Hey everyone!
SOOOO….. I won NaNoWriMo??! Yes it’s official. On Tuesday November 25, I crossed the 50K mark. Aaaaand now it’s time for me to wobble wobble faint and wake up next year hahaha.

For those of you who have been following my progress over the past weeks, it hasn’t been easy. This was probably the most difficult NaNoWriMo I ever had to do, first and foremost because of long hours at work, and also because I am writing in a genre (YA fantasy) that I’m not accustomed to. Soooo it’s kind of miraculous that I did it.
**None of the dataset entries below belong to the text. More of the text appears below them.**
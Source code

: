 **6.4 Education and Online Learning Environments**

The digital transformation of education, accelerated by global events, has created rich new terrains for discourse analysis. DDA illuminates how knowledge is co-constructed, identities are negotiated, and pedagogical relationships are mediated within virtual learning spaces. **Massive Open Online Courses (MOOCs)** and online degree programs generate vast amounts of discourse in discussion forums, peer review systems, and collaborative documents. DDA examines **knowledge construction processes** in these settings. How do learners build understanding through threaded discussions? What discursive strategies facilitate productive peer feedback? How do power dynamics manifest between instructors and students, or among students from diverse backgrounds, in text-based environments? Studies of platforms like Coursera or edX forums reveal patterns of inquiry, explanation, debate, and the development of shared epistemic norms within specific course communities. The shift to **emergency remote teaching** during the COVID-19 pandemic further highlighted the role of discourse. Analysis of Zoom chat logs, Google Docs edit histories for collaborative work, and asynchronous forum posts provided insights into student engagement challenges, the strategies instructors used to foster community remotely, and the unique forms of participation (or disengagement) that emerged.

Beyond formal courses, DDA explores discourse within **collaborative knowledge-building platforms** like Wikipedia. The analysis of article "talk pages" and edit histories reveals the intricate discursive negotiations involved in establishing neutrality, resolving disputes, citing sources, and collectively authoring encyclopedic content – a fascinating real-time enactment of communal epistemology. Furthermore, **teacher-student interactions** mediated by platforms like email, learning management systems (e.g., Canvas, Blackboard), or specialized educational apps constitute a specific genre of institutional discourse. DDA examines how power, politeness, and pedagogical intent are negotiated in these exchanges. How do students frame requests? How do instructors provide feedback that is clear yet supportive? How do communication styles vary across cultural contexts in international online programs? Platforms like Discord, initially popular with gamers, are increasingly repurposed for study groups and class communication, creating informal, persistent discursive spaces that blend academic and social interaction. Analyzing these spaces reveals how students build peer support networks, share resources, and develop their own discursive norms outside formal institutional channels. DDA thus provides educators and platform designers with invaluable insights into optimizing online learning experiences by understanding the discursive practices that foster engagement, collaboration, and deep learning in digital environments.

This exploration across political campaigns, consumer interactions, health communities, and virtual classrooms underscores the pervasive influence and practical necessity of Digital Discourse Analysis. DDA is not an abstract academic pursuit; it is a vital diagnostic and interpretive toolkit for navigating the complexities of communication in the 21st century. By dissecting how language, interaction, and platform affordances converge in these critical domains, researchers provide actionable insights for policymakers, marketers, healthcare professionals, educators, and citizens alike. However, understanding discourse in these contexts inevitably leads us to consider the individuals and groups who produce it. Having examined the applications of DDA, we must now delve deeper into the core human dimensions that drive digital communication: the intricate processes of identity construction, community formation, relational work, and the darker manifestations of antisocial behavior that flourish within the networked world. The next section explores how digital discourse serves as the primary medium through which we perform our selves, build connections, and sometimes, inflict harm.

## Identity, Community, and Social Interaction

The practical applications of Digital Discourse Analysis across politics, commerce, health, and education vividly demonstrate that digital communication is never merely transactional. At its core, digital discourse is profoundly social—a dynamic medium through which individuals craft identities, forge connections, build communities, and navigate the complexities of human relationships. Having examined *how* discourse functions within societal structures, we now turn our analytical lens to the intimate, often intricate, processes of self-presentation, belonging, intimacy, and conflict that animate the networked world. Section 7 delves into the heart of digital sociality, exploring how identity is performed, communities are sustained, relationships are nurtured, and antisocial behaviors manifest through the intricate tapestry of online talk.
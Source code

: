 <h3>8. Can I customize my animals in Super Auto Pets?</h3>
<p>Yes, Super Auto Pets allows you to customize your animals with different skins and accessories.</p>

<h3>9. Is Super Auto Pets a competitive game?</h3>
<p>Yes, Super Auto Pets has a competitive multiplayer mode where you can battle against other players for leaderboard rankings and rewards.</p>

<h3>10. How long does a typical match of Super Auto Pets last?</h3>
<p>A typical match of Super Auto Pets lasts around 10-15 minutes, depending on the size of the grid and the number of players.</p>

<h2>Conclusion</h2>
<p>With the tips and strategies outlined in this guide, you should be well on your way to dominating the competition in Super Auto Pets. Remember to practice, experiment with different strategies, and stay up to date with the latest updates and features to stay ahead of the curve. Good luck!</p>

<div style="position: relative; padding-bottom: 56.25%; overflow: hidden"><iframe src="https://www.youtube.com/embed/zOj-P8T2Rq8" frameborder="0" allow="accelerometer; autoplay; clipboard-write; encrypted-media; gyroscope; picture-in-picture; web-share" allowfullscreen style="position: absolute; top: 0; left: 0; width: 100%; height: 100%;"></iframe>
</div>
I am incredibly proud because I was able to prove to myself that I could do something as long as I put my mind to it.
ON THE OTHER HAND. I will think twice before I subject myself to the same torture again. (As in, I would love to do NaNoWriMo again in the future, buuuuuut next time if I anticipate the same sort of chaos at work, then I will either decide to not participate or just set a smaller word count target.)
Did I mention that I love the NaNoWriMo theme graphic for this year?!

What’s up next?
Finish the novel
Although I reached the NaNoWriMo word count goal of 50K, my novel is still only half-finished (because I project this to be a 100K story.) I plan to keep writing, albeit at a slower pace, throughout December and January. My goal is to finish the novel by the end of January 2020.
Beta-readers and revisions
First drafts are always rough, so I want to get this looked at by beta-readers and go through several rounds of revisions. I haven’t decided how extensively I want to revise before I send Fog out to beta-readers.
Revising previous novels
I have several novels stacked up in my “back drawer” (which is really somewhere on the cloud) that still haven’t been beta-read or revised (namely Shapeshifter and Never Forget.) I do want to eventually go back to them though I am not sure which I want to do first.
Read more
Looking back on my reading progress this year… it is pretty abysmal. Part of this is because I had a lot of commitments this year such as my wedding, but also I committed a lot of time to writing. They say that to be great writers, we also need to read a lot, so I really want to get back to reading. Tonight I’ve decided to cut short my writing time (now that I’ve fulfilled my word count goal) so that I will have time to curl up with a great book!
I dunno……. maybe query?
I know other writers who are querying and I watched some Youtube videos and read some articles on the topic and… querying is a whole other beast. I’m not sure if I’m up for it but maybe next year? I don’t know?
BUT FIRST, SLEEP
Because that is important.

About My NaNo Project, “Fog”

No one knows where the Fog comes from. All they know is that those who enter the Fog never return.
Luna and her twin sister Treya live in a town on the coast of Suni. Luna is the quiet one, while Treya is charismatic, powerful and the pride of the Delphinus Clan. Treya has already decided to be a Sorcerer and join the Queen’s Army, just like their mother and father. But Luna doesn’t know what she wants to be; also, joining the Queen’s Army seems like a lot of work.
On the day of their graduation. Luna rescues a boy from the edge of the Fog. His name is Caio Amadeus Vladimir and he looks nothing like anyone in the country. Caio wants to go into the Fog and map out the lost regions of Suni, and he asks Luna to be his bodyguard. Luna thinks he is delusional.
Until Treya disappears on a misty day. Luna will do anything to bring her back.
My NaNoWriMo Progress: 52093 words / 50000 words

A Snippet from “Fog”

It has been ten years since he had received the telegraph. In the beginning he had told stories to himself: perhaps his father was simply missing, and perhaps they had identified the wrong body. It was when they shipped home his father’s things- his notebooks, his maps, his clothing, his odd collection of gadgets- when it became an undeniable truth that his father would never come back. His mother was never the same ever since. Caio kept wishing that his dad was still alive. But the years passed, there were no letters from his father in the mailbox. And he stopped checking.
If Caio were a bit younger, if he were a bit more naive, if this happened at a time when he was still going to the front gates every morning to check his mailbox, maybe he would believe this illusion.
“I don’t think you’re my father,” Caio says. “He died a long time ago.”